▶ [TO DO] Pull every line with "array" from the entries below.

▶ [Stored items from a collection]
..........

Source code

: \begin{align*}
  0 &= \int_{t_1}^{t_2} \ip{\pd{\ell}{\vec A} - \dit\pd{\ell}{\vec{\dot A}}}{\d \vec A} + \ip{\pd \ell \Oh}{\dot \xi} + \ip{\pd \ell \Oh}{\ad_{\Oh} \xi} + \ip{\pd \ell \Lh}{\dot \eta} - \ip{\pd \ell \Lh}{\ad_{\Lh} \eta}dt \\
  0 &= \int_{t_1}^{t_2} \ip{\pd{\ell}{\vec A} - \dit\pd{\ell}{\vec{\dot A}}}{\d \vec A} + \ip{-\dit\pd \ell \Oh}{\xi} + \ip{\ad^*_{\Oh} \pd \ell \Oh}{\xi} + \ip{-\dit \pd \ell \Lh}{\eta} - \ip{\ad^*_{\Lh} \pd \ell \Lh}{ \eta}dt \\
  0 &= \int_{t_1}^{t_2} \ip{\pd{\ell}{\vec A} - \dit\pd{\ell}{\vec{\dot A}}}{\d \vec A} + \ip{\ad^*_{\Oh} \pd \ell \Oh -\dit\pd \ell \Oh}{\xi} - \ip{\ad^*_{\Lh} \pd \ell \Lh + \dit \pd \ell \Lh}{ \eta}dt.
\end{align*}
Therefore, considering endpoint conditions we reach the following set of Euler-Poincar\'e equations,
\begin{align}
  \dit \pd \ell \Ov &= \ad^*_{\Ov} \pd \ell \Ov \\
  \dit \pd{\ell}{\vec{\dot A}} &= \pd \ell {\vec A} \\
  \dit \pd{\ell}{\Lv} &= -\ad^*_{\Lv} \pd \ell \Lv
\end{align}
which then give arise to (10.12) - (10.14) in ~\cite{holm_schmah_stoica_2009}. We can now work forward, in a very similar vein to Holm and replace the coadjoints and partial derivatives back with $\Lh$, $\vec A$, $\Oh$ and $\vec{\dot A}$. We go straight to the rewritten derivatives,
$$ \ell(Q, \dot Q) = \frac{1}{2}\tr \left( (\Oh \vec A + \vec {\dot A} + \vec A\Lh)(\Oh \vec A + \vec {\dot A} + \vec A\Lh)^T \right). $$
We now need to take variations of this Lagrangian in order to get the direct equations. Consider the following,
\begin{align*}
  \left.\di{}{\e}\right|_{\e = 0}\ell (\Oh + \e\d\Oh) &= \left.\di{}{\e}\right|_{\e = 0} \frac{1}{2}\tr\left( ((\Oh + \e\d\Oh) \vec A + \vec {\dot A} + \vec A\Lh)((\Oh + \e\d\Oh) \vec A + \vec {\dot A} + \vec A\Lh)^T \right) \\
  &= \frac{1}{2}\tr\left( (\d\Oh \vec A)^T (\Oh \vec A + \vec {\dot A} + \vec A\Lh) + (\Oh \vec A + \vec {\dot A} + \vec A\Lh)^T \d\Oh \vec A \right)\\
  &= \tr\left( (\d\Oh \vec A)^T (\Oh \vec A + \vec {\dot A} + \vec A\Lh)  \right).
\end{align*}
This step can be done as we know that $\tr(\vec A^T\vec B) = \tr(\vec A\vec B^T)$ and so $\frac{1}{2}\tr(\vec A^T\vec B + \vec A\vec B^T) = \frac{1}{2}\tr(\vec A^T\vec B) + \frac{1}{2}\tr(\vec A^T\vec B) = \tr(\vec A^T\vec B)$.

..........

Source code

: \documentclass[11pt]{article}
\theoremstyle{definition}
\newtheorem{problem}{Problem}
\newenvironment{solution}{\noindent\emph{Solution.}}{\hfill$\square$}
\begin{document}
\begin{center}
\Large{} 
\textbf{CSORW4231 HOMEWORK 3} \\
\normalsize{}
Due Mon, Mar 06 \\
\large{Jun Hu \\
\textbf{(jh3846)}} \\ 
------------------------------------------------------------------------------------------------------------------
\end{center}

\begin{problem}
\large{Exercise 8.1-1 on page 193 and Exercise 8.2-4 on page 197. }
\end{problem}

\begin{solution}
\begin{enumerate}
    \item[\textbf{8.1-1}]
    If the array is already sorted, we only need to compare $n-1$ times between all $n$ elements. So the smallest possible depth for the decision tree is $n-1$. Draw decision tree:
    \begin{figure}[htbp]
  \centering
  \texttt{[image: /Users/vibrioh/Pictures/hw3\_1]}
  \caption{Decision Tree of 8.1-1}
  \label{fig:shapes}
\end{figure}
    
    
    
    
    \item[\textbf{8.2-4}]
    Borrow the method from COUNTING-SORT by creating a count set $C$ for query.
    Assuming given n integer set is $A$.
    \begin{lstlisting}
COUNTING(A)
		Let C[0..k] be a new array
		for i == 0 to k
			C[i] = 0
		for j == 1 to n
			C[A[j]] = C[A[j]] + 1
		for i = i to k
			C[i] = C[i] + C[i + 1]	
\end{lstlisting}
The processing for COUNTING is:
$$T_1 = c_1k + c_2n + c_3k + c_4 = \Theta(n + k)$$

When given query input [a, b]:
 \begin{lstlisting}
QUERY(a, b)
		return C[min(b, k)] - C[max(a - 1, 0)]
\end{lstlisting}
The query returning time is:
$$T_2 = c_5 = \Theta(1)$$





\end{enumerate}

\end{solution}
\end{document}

..........

▶ [ANSWER SECTION]
    If the array is already sorted, we only need to compare $n-1$ times between all $n$ elements. So the smallest possible depth for the decision tree is $n-1$. Draw decision tree:
		Let C[0..k] be a new array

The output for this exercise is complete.